INPUT |
════
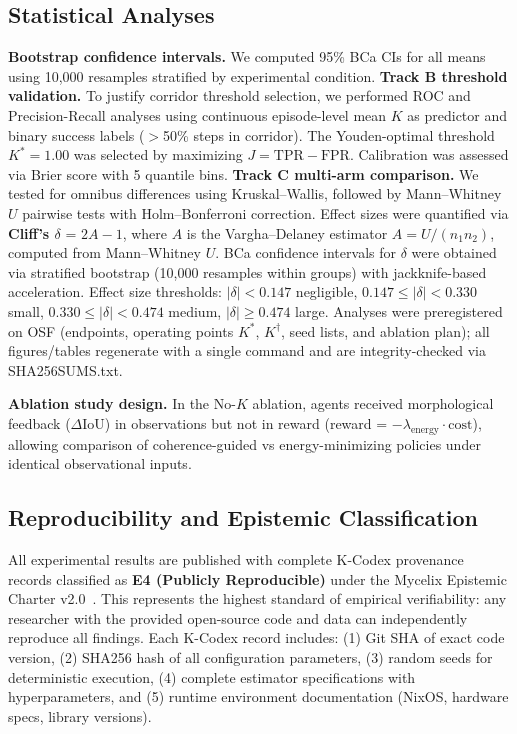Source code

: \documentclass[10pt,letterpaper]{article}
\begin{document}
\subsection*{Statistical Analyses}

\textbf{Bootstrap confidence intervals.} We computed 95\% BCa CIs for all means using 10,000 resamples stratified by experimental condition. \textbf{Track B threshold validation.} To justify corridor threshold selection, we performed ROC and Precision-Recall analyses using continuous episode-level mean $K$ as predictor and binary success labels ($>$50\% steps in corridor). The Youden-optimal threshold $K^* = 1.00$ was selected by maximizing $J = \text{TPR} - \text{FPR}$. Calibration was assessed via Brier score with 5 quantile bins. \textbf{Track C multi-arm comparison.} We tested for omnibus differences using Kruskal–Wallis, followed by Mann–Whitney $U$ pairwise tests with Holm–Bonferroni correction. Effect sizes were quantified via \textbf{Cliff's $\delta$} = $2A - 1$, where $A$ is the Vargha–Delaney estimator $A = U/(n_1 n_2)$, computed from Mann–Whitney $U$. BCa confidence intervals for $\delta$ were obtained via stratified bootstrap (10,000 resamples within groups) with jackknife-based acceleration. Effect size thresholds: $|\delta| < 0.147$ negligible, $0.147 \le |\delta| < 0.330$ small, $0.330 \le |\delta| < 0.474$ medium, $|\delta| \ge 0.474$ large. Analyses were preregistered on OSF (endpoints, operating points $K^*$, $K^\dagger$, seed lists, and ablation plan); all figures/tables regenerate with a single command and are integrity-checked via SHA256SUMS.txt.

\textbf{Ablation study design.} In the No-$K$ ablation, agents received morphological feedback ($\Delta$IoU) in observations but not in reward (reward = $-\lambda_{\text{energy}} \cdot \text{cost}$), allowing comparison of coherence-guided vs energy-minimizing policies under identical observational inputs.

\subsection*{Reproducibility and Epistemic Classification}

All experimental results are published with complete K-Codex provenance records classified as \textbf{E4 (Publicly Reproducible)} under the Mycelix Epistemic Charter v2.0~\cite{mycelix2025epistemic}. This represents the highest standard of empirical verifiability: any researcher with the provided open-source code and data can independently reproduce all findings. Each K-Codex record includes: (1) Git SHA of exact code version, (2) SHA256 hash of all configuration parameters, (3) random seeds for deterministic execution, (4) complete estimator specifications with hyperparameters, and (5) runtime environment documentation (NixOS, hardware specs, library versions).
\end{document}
════
TASK DESCRIPTION | Which lines above hold the word "Epistemic"? Copy each of them.

SOLUTION FOR THIS EXERCISE |
\subsection*{Reproducibility and Epistemic Classification}
All experimental results are published with complete K-Codex provenance records classified as \textbf{E4 (Publicly Reproducible)} under the Mycelix Epistemic Charter v2.0~\cite{mycelix2025epistemic}. This represents the highest standard of empirical verifiability: any researcher with the provided open-source code and data can independently reproduce all findings. Each K-Codex record includes: (1) Git SHA of exact code version, (2) SHA256 hash of all configuration parameters, (3) random seeds for deterministic execution, (4) complete estimator specifications with hyperparameters, and (5) runtime environment documentation (NixOS, hardware specs, library versions).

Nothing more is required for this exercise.